What the task asks
Could you write the entries out again, exactly as they appear?

Given data
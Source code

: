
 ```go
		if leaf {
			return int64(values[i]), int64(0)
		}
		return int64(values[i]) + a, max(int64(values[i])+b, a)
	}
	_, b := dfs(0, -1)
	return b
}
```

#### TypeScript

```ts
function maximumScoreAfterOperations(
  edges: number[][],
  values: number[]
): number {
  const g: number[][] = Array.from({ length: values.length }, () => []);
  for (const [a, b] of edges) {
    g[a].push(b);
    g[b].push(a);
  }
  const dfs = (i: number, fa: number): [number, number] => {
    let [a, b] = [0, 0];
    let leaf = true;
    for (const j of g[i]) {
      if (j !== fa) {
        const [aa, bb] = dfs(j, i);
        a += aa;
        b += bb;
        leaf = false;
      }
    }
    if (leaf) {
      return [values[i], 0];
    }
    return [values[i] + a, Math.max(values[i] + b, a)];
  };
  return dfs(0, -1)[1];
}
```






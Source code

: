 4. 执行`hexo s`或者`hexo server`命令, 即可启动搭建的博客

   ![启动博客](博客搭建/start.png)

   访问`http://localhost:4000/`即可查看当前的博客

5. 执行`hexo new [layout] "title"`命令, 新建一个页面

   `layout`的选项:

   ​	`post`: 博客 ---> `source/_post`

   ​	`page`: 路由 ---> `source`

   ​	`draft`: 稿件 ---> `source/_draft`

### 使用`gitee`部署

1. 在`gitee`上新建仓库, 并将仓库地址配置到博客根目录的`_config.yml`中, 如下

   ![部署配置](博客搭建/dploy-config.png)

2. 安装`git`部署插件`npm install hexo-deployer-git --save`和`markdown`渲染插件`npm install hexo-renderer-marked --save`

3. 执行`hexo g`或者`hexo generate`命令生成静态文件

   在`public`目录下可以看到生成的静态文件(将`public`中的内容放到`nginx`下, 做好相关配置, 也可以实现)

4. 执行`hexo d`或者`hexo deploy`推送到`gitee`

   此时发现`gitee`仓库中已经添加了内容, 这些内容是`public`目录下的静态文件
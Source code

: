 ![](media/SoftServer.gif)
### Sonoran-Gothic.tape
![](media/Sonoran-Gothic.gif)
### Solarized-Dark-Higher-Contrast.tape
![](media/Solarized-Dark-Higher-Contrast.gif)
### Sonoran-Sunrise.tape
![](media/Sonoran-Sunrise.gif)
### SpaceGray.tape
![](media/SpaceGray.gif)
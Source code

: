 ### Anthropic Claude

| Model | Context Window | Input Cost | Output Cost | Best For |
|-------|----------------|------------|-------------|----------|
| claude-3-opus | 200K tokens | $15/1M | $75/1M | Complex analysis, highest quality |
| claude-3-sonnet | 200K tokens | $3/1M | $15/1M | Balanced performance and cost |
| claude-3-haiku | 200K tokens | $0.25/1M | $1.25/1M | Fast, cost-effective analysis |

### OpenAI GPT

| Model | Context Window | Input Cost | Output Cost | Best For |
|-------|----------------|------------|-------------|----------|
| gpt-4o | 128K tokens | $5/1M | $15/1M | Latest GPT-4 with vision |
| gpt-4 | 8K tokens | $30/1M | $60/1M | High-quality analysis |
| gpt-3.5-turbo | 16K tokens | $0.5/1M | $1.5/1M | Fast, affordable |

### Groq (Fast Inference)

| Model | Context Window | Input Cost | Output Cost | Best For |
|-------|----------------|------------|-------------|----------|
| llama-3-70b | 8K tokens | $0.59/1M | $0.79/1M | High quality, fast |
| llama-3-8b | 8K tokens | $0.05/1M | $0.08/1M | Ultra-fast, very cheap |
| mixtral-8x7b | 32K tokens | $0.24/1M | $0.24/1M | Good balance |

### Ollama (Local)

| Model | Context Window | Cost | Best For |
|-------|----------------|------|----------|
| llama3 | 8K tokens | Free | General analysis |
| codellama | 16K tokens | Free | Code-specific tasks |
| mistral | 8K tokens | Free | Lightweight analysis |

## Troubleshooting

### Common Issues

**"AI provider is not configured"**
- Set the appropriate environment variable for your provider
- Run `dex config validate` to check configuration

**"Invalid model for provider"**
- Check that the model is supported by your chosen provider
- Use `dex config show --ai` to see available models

Reply
Source code

:
 ```go
		if leaf {
			return int64(values[i]), int64(0)
		}
		return int64(values[i]) + a, max(int64(values[i])+b, a)
	}
	_, b := dfs(0, -1)
	return b
}
```

#### TypeScript

```ts
function maximumScoreAfterOperations(
  edges: number[][],
  values: number[]
): number {
  const g: number[][] = Array.from({ length: values.length }, () => []);
  for (const [a, b] of edges) {
    g[a].push(b);
    g[b].push(a);
  }
  const dfs = (i: number, fa: number): [number, number] => {
    let [a, b] = [0, 0];
    let leaf = true;
    for (const j of g[i]) {
      if (j !== fa) {
        const [aa, bb] = dfs(j, i);
        a += aa;
        b += bb;
        leaf = false;
      }
    }
    if (leaf) {
      return [values[i], 0];
    }
    return [values[i] + a, Math.max(values[i] + b, a)];
  };
  return dfs(0, -1)[1];
}
```






Source code

: 4. 执行`hexo s`或者`hexo server`命令, 即可启动搭建的博客

   ![启动博客](博客搭建/start.png)

   访问`http://localhost:4000/`即可查看当前的博客

5. 执行`hexo new [layout] "title"`命令, 新建一个页面

   `layout`的选项:

   ​	`post`: 博客 ---> `source/_post`

   ​	`page`: 路由 ---> `source`

   ​	`draft`: 稿件 ---> `source/_draft`

### 使用`gitee`部署

1. 在`gitee`上新建仓库, 并将仓库地址配置到博客根目录的`_config.yml`中, 如下

   ![部署配置](博客搭建/dploy-config.png)

2. 安装`git`部署插件`npm install hexo-deployer-git --save`和`markdown`渲染插件`npm install hexo-renderer-marked --save`

3. 执行`hexo g`或者`hexo generate`命令生成静态文件

   在`public`目录下可以看到生成的静态文件(将`public`中的内容放到`nginx`下, 做好相关配置, 也可以实现)

4. 执行`hexo d`或者`hexo deploy`推送到`gitee`

   此时发现`gitee`仓库中已经添加了内容, 这些内容是`public`目录下的静态文件
Source code

: ![](media/SoftServer.gif)
### Sonoran-Gothic.tape
![](media/Sonoran-Gothic.gif)
### Solarized-Dark-Higher-Contrast.tape
![](media/Solarized-Dark-Higher-Contrast.gif)
### Sonoran-Sunrise.tape
![](media/Sonoran-Sunrise.gif)
### SpaceGray.tape
![](media/SpaceGray.gif)
Source code

: ### Anthropic Claude

| Model | Context Window | Input Cost | Output Cost | Best For |
|-------|----------------|------------|-------------|----------|
| claude-3-opus | 200K tokens | $15/1M | $75/1M | Complex analysis, highest quality |
| claude-3-sonnet | 200K tokens | $3/1M | $15/1M | Balanced performance and cost |
| claude-3-haiku | 200K tokens | $0.25/1M | $1.25/1M | Fast, cost-effective analysis |

### OpenAI GPT

| Model | Context Window | Input Cost | Output Cost | Best For |
|-------|----------------|------------|-------------|----------|
| gpt-4o | 128K tokens | $5/1M | $15/1M | Latest GPT-4 with vision |
| gpt-4 | 8K tokens | $30/1M | $60/1M | High-quality analysis |
| gpt-3.5-turbo | 16K tokens | $0.5/1M | $1.5/1M | Fast, affordable |

### Groq (Fast Inference)

| Model | Context Window | Input Cost | Output Cost | Best For |
|-------|----------------|------------|-------------|----------|
| llama-3-70b | 8K tokens | $0.59/1M | $0.79/1M | High quality, fast |
| llama-3-8b | 8K tokens | $0.05/1M | $0.08/1M | Ultra-fast, very cheap |
| mixtral-8x7b | 32K tokens | $0.24/1M | $0.24/1M | Good balance |

### Ollama (Local)

| Model | Context Window | Cost | Best For |
|-------|----------------|------|----------|
| llama3 | 8K tokens | Free | General analysis |
| codellama | 16K tokens | Free | Code-specific tasks |
| mistral | 8K tokens | Free | Lightweight analysis |

## Troubleshooting

### Common Issues

**"AI provider is not configured"**
- Set the appropriate environment variable for your provider
- Run `dex config validate` to check configuration

**"Invalid model for provider"**
- Check that the model is supported by your chosen provider
- Use `dex config show --ai` to see available models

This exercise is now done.